As Bloomberg noted, the deals are a positive sign in a country rocked by recession, a sweeping corruption scandal and a political crisis that’s fueling calls to impeach President Dilma Rousseff, issues that made the real the world’s worst performing major currency this year.
The Hypermarcas deal shows buyers are starting to find good opportunities in Brazil after the selloff, according to Clear Corretora analyst Raphael Figueredo.
“This year is already lost, so investors are excited about long-term prospects,” Figuredo told Bloomberg. “There are still a lot of uncertainties on the radar, but good opportunities may pop up.”
Bargain-hunters also seem to have focused on China. Since September 22, the Shanghai Composite Index has climbed nearly 20% — nearly offsetting its dramatic plunge of 32% between June and September.
As CNNMoney pointed out, a positive sign of the comeback is that the rally is being led by Chinese blue-chip stocks – and not speculative momentum names.

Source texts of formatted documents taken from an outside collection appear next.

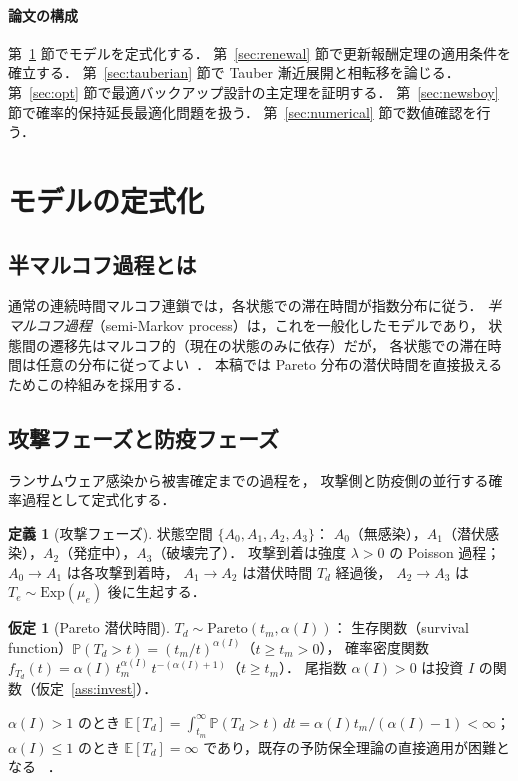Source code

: \documentclass[12pt,a4paper]{article}
\theoremstyle{plain}
\theoremstyle{definition}
\newtheorem{definition}[theorem]{定義}
\newtheorem{assumption}[theorem]{仮定}
\theoremstyle{remark}
\newcommand{\E}{\mathbb{E}}
\newcommand{\Prob}{\mathbb{P}}
\newcommand{\alphI}{\alpha(I)}
\begin{document}
\paragraph{論文の構成}
第~\ref{sec:model} 節でモデルを定式化する．
第~\ref{sec:renewal} 節で更新報酬定理の適用条件を確立する．
第~\ref{sec:tauberian} 節で Tauber 漸近展開と相転移を論じる．
第~\ref{sec:opt} 節で最適バックアップ設計の主定理を証明する．
第~\ref{sec:newsboy} 節で確率的保持延長最適化問題を扱う．
第~\ref{sec:numerical} 節で数値確認を行う．

\section{モデルの定式化}
\label{sec:model}

\subsection{半マルコフ過程とは}

\begin{tcolorbox}[mathbox, title={半マルコフ過程（Semi-Markov Process）の概念}]
通常の連続時間マルコフ連鎖では，各状態での滞在時間が指数分布に従う．
\emph{半マルコフ過程}（semi-Markov process）は，これを一般化したモデルであり，
状態間の遷移先はマルコフ的（現在の状態のみに依存）だが，
各状態での滞在時間は任意の分布に従ってよい~\cite{cinlar1975,limnios2001,howard1971}．
本稿では Pareto 分布の潜伏時間を直接扱えるためこの枠組みを採用する．
\end{tcolorbox}

\subsection{攻撃フェーズと防疫フェーズ}

ランサムウェア感染から被害確定までの過程を，
攻撃側と防疫側の並行する確率過程として定式化する．

\begin{definition}[攻撃フェーズ]\label{def:attack}
状態空間 $\{A_0,A_1,A_2,A_3\}$：
$A_0$（無感染），$A_1$（潜伏感染），$A_2$（発症中），$A_3$（破壊完了）．
攻撃到着は強度 $\lambda>0$ の Poisson 過程；
$A_0\to A_1$ は各攻撃到着時，
$A_1\to A_2$ は潜伏時間 $T_d$ 経過後，
$A_2\to A_3$ は $T_e\sim\mathrm{Exp}(\mu_e)$ 後に生起する．
\end{definition}

\begin{assumption}[Pareto 潜伏時間]\label{ass:pareto}
$T_d\sim\mathrm{Pareto}(t_m,\alphI)$：
生存関数（survival function）$\Prob(T_d>t)=(t_m/t)^{\alphI}$（$t\ge t_m>0$），
確率密度関数 $f_{T_d}(t)=\alphI\,t_m^{\alphI}\,t^{-(\alphI+1)}$（$t\ge t_m$）．
尾指数 $\alphI>0$ は投資 $I$ の関数（仮定~\ref{ass:invest}）．

$\alphI>1$ のとき $\E[T_d]=\int_{t_m}^\infty\Prob(T_d>t)\,dt=\alphI t_m/(\alphI-1)<\infty$；
$\alphI\le1$ のとき $\E[T_d]=\infty$ であり，既存の予防保全理論の直接適用が困難となる
~\cite{embrechts1997,dehaan2006}．
\end{assumption}
\end{document}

Alibaba Group Holding Ltd (NYSE: BABA), for example, has shot nearly 41% higher just since the end of September. And the company itself showed a level of confidence by announcing last month that it planned to buy the remaining stake in Youku Tudou that it didn’t already own. (Alibaba has a 9.8% weighting in the BRICs Building motif).
CNNMoney also noted that the Chinese rally wasn’t derailed by the country’s most recent GDP results, which were less than fantastic, relatively speaking — growth slowed to 6.9% in the third quarter, the slowest rate since the 2008-2009 financial crisis.

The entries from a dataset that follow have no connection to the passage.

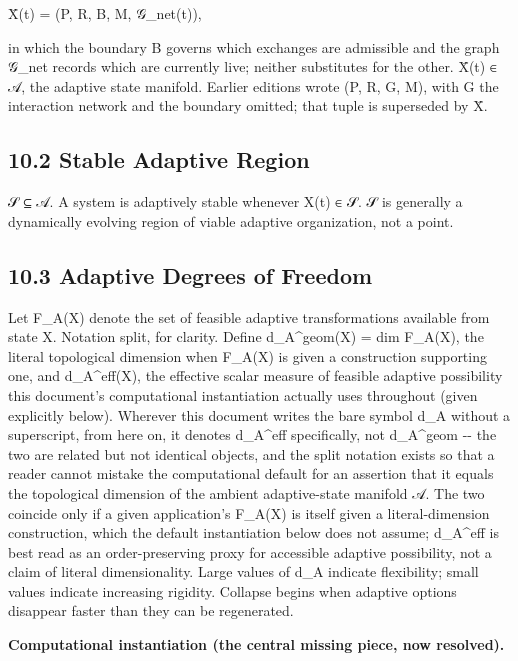\documentclass[
]{article}
\begin{document}
X̄(t) = (P, R, B, M, 𝒢\_net(t)),

in which the boundary B governs which exchanges are admissible and the
graph 𝒢\_net records which are currently live; neither substitutes for
the other. X̄(t) ∈ 𝒜, the adaptive state manifold. Earlier editions wrote
(P, R, G, M), with G the interaction network and the boundary omitted;
that tuple is superseded by X̄.

\hypertarget{stable-adaptive-region}{%
\subsection{10.2 Stable Adaptive Region}\label{stable-adaptive-region}}

𝒮 ⊆ 𝒜. A system is adaptively stable whenever X(t) ∈ 𝒮. 𝒮 is generally a
dynamically evolving region of viable adaptive organization, not a
point.

\hypertarget{adaptive-degrees-of-freedom}{%
\subsection{10.3 Adaptive Degrees of
Freedom}\label{adaptive-degrees-of-freedom}}

Let F\_A(X) denote the set of feasible adaptive transformations
available from state X. Notation split, for clarity. Define
d\_A\^{}geom(X) = dim F\_A(X), the literal topological dimension when
F\_A(X) is given a construction supporting one, and d\_A\^{}eff(X), the
effective scalar measure of feasible adaptive possibility this
document's computational instantiation actually uses throughout (given
explicitly below). Wherever this document writes the bare symbol d\_A
without a superscript, from here on, it denotes d\_A\^{}eff
specifically, not d\_A\^{}geom -\/- the two are related but not
identical objects, and the split notation exists so that a reader cannot
mistake the computational default for an assertion that it equals the
topological dimension of the ambient adaptive-state manifold 𝒜. The two
coincide only if a given application's F\_A(X) is itself given a
literal-dimension construction, which the default instantiation below
does not assume; d\_A\^{}eff is best read as an order-preserving proxy
for accessible adaptive possibility, not a claim of literal
dimensionality. Large values of d\_A indicate flexibility; small values
indicate increasing rigidity. Collapse begins when adaptive options
disappear faster than they can be regenerated.

\textbf{Computational instantiation (the central missing piece, now
resolved).}
\end{document}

Still, the number was a bit higher than what economists were expecting, and for now, has been enough to keep the uptrend going. “The key question, of course, is when China will be able to say that it has ‘stopped the rot’ in terms of slowing economic momentum,” David Kelly, chief global strategist with JPMorgan Funds, wrote in a report Monday.
CNNMoney suggested that one way to do that is to send signals that more stimulus is on the way.
It’s widely expected that China’s government and central bank will do more to keep the economy and stock market from slowing much further, CNNMoney said.
That could provide more spark to Chinese equities, which have a 66.2% weighting in the BRICs Building motif.